The Customers_sorted.csv file only contains customer IDs. We need to join it to the Person_utf8_tab_sorted.csv file to get the names. Because the files are formatted nicely and already sorted, I can just issue the following join command.

$ join -t$'\t' -1 1 -2 1 -o 0,2.5,2.7 Customer_sorted.csv Person_utf8_tab_sorted.csv > Customer_names.csv

The options to join are a little funky. This basically says join the 2 specified files on their first fields (-1 1 -2 1), and output the join key, and the name fields from the Person file (-o 0,2.5,2.7).

Here’s a snippet of the output:

1 Ken Sánchez
10 Michael Raheem
100 Lolan Song
101 Houman Pournasseh
102 Zheng Mu
103 Ebru Ersan
104 Mary Baker
105 Kevin Homer
106 John Kane
107 Christopher Hill

Who are the top 10 customers?

Let’s get crazy and aggregate total sales by customer ID.

First I’ll aggregate the sales summary data and re-sort it:

$ awk -F'\t' 'NR>1 { cust_sum[$11]+=$23 } END{ for( cust in cust_sum ) { printf( "%s\t%s\n", cust, cust_sum[cust] ) } }' SalesOrderHeader_sorted.csv | sort -t$'\t' -k1 > SalesOrderHeader_sorted_agg.csv

This awk command essentially creates a {key: value} map of CustomerIDs and their total sales. For each record it adds a new CustomerID (if it’s missing) and increment the sales value. It only outputs the results once processing has finished, in the END block. The file was already sorted so it should maintain the sort order, but I’m re-sorting just in case.

The easy way to join the two results is by using the Customer_names.csv file I created earlier:

$ join -t$'\t' -1 1 -2 1 -o 0,1.2,1.3,2.2 Customer_names.csv SalesOrderHeader_sorted_agg.csv > Customer_sales.csv

Or if you’re feeling adventurous you could pipe the two joins together:

join -t$'\t' -1 1 -2 1 -o 0,2.5,2.7 Customer_sorted.csv Person_utf8_tab_sorted.csv | join -t$'\t' -1 1 -2 1 -o 0,1.2,1.3,2.2 - SalesOrderHeader_sorted_agg.csv > Customer_sales.csv

To get the top-10 customers it’s as simple as performing a numeric, reversed (-nr) sort on the sales total (-k4) and heading on the output:

$ sort -t$'\t' -k4 -nr Customer_sales.csv | head -10

12301 Hannah Clark 14691.4
12132 Taylor Jones 14690.2
12308 Hannah Lee 14662.5
12131 Kelli Chander 14658.9
12300 Colleen She 14633.2
12321 Madison Miller 14603.3
12124 Taylor Smith 14581.2
12307 Colleen Tang 14556.4
12296 Hannah Garcia 14546.9
11433 Jenny Chen 14265.2

Big spenders.

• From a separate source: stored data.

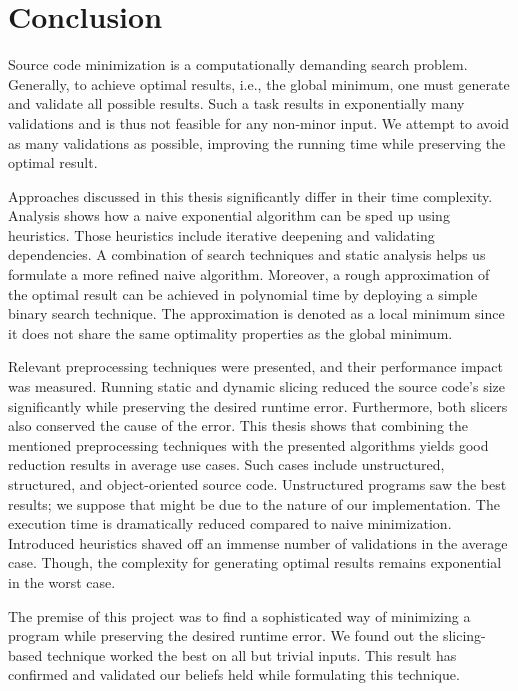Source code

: \chapter{Conclusion}


Source code minimization is a computationally demanding search problem. 
Generally, to achieve optimal results, i.e., the global minimum, one must 
generate and validate all possible results. 
Such a task results in exponentially many validations and is thus not feasible 
for any non-minor input. 
We attempt to avoid as many validations as possible, improving the running 
time while preserving the optimal result.

Approaches discussed in this thesis significantly differ in their time complexity. 
Analysis shows how a naive exponential algorithm can be sped up using 
heuristics. Those heuristics include iterative deepening and validating 
dependencies. 
A combination of search techniques and static analysis helps us formulate 
a more refined naive algorithm. 
Moreover, a rough approximation of the optimal result can be achieved 
in polynomial time by deploying a simple binary search technique. 
The approximation is denoted as a local minimum since it does not share 
the same optimality properties as the global minimum.

Relevant preprocessing techniques were presented, and their performance impact 
was measured. 
Running static and dynamic slicing reduced the source code's size 
significantly while preserving the desired runtime error. 
Furthermore, both slicers also conserved the cause of the error.
This thesis shows that combining the mentioned preprocessing techniques with 
the presented algorithms yields good reduction results in average use cases. 
Such cases include unstructured, structured, and object-oriented source code. 
Unstructured programs saw the best results; we suppose that might be due to 
the nature of our implementation. 
The execution time is dramatically reduced compared to naive minimization. 
Introduced heuristics shaved off an immense number of validations in 
the average case. 
Though, the complexity for generating optimal results remains exponential in 
the worst case.

The premise of this project was to find a sophisticated way of minimizing 
a program while preserving the desired runtime error. 
We found out the slicing-based technique worked the best on all but trivial 
inputs. 
This result has confirmed and validated our beliefs held while formulating 
this technique.

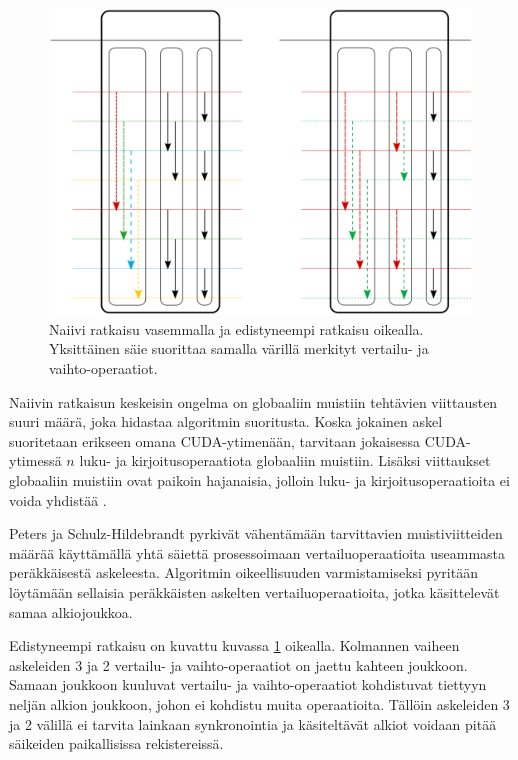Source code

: \documentclass[a4paper,11pt]{article}
\begin{document}
\begin{figure}
\centering
\includegraphics[scale = 0.8]{bitonic_divided}
\caption{Naiivi ratkaisu vasemmalla ja edistyneempi ratkaisu oikealla. Yksittäinen säie suorittaa samalla värillä merkityt vertailu- ja vaihto-operaatiot.}
\label{fig:bitonic_divided}
\end{figure}

Naiivin ratkaisun keskeisin ongelma on globaaliin muistiin tehtävien viittausten suuri määrä, joka hidastaa algoritmin suoritusta. Koska jokainen askel suoritetaan erikseen omana CUDA-ytimenään, tarvitaan jokaisessa CUDA-ytimessä $n$ luku- ja kirjoitusoperaatiota globaaliin muistiin. Lisäksi viittaukset globaaliin muistiin ovat paikoin hajanaisia, jolloin luku- ja kirjoitusoperaatioita ei voida yhdistää \cite{peters2012gems}.

Peters ja Schulz-Hildebrandt \cite{peters2012gems} pyrkivät vähentämään tarvittavien muistiviitteiden määrää käyttämällä yhtä säiettä prosessoimaan vertailuoperaatioita useammasta peräkkäisestä askeleesta. Algoritmin oikeellisuuden varmistamiseksi pyritään löytämään sellaisia peräkkäisten askelten vertailuoperaatioita, jotka käsittelevät samaa alkiojoukkoa.

Edistyneempi ratkaisu on kuvattu kuvassa \ref{fig:bitonic_divided} oikealla. Kolmannen vaiheen askeleiden 3 ja 2 vertailu- ja vaihto-operaatiot on jaettu kahteen joukkoon. Samaan joukkoon kuuluvat vertailu- ja vaihto-operaatiot kohdistuvat tiettyyn neljän alkion joukkoon, johon ei kohdistu muita operaatioita. Tällöin askeleiden 3 ja 2 välillä ei tarvita lainkaan synkronointia ja käsiteltävät alkiot voidaan pitää säikeiden paikallisissa rekistereissä.
\end{document}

These guys get on the Christmas card list. Nice.

Similarly, to get the the bottom-10 customers I can use tail (or change the sort direction):

$ sort -t$'\t' -k4 -nr Customer_sales.csv | tail -10

20178 Phillip Gonzalez 4.409
20146 Ronald Sanchez 4.409
20142 Ronald Lopez 4.409
20141 Ronald Fernandez 4.409
19516 Emma Peterson 4.409
19481 Emma Morris 4.409
17820 Dana Navarro 4.409
17819 Dana Romero 4.409
17818 Candice Ma 4.409
17649 Sandra Huang 4.409

This bunch probably aren’t worth the postage!

So that’s how you effectively write the following SQL query using GNU tools in bash.

SELECT
     c.CustomerID
  ,  p.FirstName
  ,  p.LastName
  ,  SUM( h.TotalSales ) AS TotalSales
FROM
  CUSTOMER c
INNER JOIN
  PERSON p
  ON( c.CustomerID = p.PersonID )
INNER JOIN
  SalesOrderHeader h
  ON( c.CustomerID = h.CustomerID )
GROUP BY
     c.CustomerID
  ,  p.FirstName
  ,  p.LastName
ORDER BY
  SUM( h.TotalSales ) DESC 
  -- ORDER BY DESC for highest value customers first, 
  -- ORDER BY ASC for lowest-value customers first.

To be honest, SQL is probably way easier!